Nina’s Tips & Techniques: Fall Cooking Series featuring Squash
To peel or not to peel?
Depends on what you’re doing with it! Similar to the bones in meat, squash skins both add flavor and slow down cooking time – so skin-on means lots of flavor! If you’re roasting your squash in large pieces leave the skin on then scoop the cooked flesh out after cooking. If you’re roasting cubes peel the skin off before cooking and get nice caramelized edges all around. Some squash varieties (like Delicata) have edible skins which add texture and flavor!
I see all these different squash varieties in the store…what ARE they all? I am scared to try anything but good old butternut!
Do not fear the alternative squashes! They are all amazing and unique and delicious, and it is honestly hard to mess up cooking squash (see the next question for more on that). I asked our Produce Category Manager, Ashely, about the varieties of squash we’ve got this season and here is what she had to say:
We’ve got tons of squash varieties that go “beyond the butternut” – kabocha squash is a personal favorite and known for being a drier squash, it’s great for things that you don’t want to get soggy. Sweet dumpling squash is like a delicata that you can stuff. Long Island Cheese Pumpkins are smooth and creamy. Spaghetti squash is known for being more fibrous and starchy and is a great substitute for pasta or rice. The list goes on!

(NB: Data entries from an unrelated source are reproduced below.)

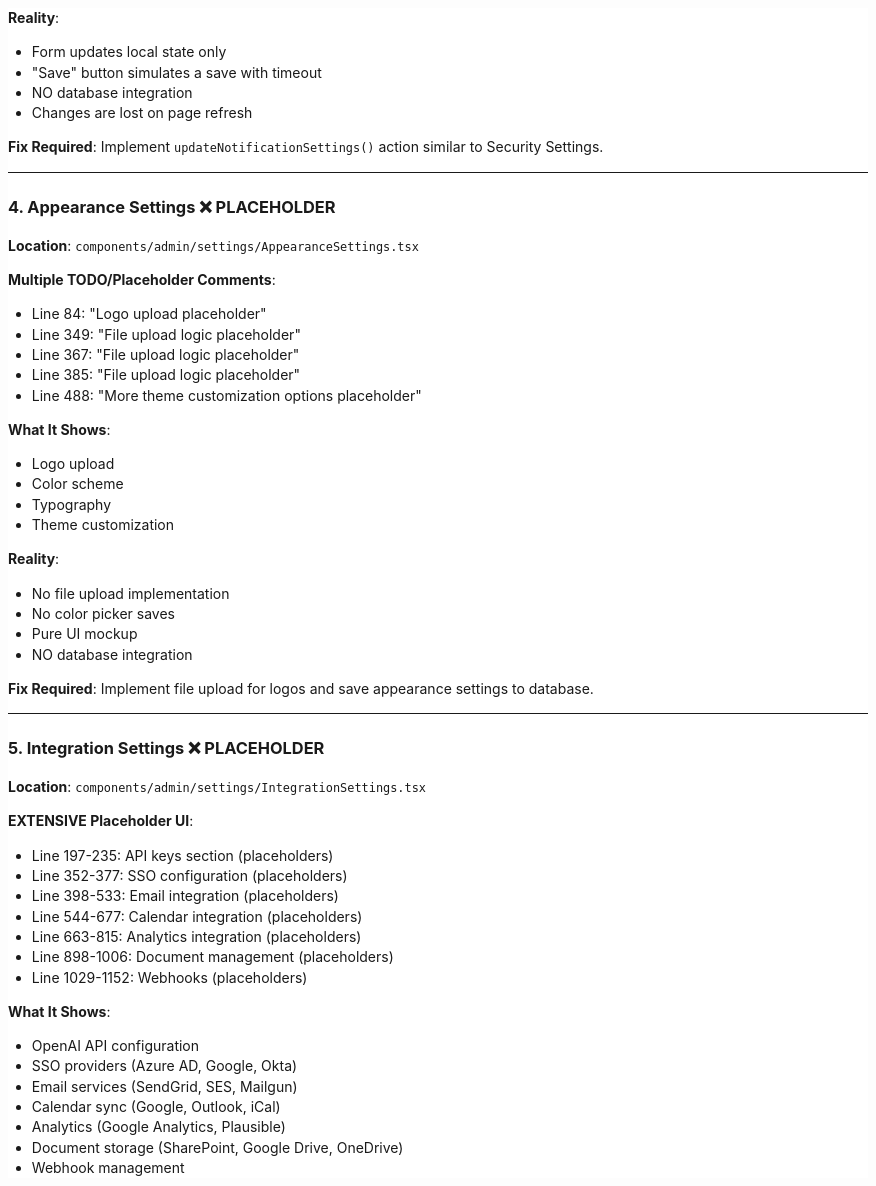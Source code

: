**Reality**: 
- Form updates local state only
- "Save" button simulates a save with timeout
- NO database integration
- Changes are lost on page refresh

**Fix Required**: Implement `updateNotificationSettings()` action similar to Security Settings.

---

### 4. Appearance Settings ❌ PLACEHOLDER

**Location**: `components/admin/settings/AppearanceSettings.tsx`

**Multiple TODO/Placeholder Comments**:
- Line 84: "Logo upload placeholder"
- Line 349: "File upload logic placeholder"
- Line 367: "File upload logic placeholder"  
- Line 385: "File upload logic placeholder"
- Line 488: "More theme customization options placeholder"

**What It Shows**:
- Logo upload
- Color scheme
- Typography
- Theme customization

**Reality**:
- No file upload implementation
- No color picker saves
- Pure UI mockup
- NO database integration

**Fix Required**: Implement file upload for logos and save appearance settings to database.

---

### 5. Integration Settings ❌ PLACEHOLDER

**Location**: `components/admin/settings/IntegrationSettings.tsx`

**EXTENSIVE Placeholder UI**:
- Line 197-235: API keys section (placeholders)
- Line 352-377: SSO configuration (placeholders)
- Line 398-533: Email integration (placeholders)
- Line 544-677: Calendar integration (placeholders)
- Line 663-815: Analytics integration (placeholders)
- Line 898-1006: Document management (placeholders)
- Line 1029-1152: Webhooks (placeholders)

**What It Shows**:
- OpenAI API configuration
- SSO providers (Azure AD, Google, Okta)
- Email services (SendGrid, SES, Mailgun)
- Calendar sync (Google, Outlook, iCal)
- Analytics (Google Analytics, Plausible)
- Document storage (SharePoint, Google Drive, OneDrive)
- Webhook management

What’s the best way to roast squash?
Simple is always best. Cut your squash in half, scoop the seeds, coat with oil, salt and pepper, and then roast cut side UP until tender. 375 is my preferred oven temp. OR peel and cube your squash, toss with oil, salt and pepper, and spread out on a sheet tray – careful not to crowd the tray. Roast at high heat (450) until tender and golden brown.
Bonus Tip! Save your skins!!
Roasted Squash skins are amazing – once you have scooped the cooked flesh out you can simmer the roasted skins in stock or cream. Use this squash infused cream in soups or sauces, it has incredible flavor!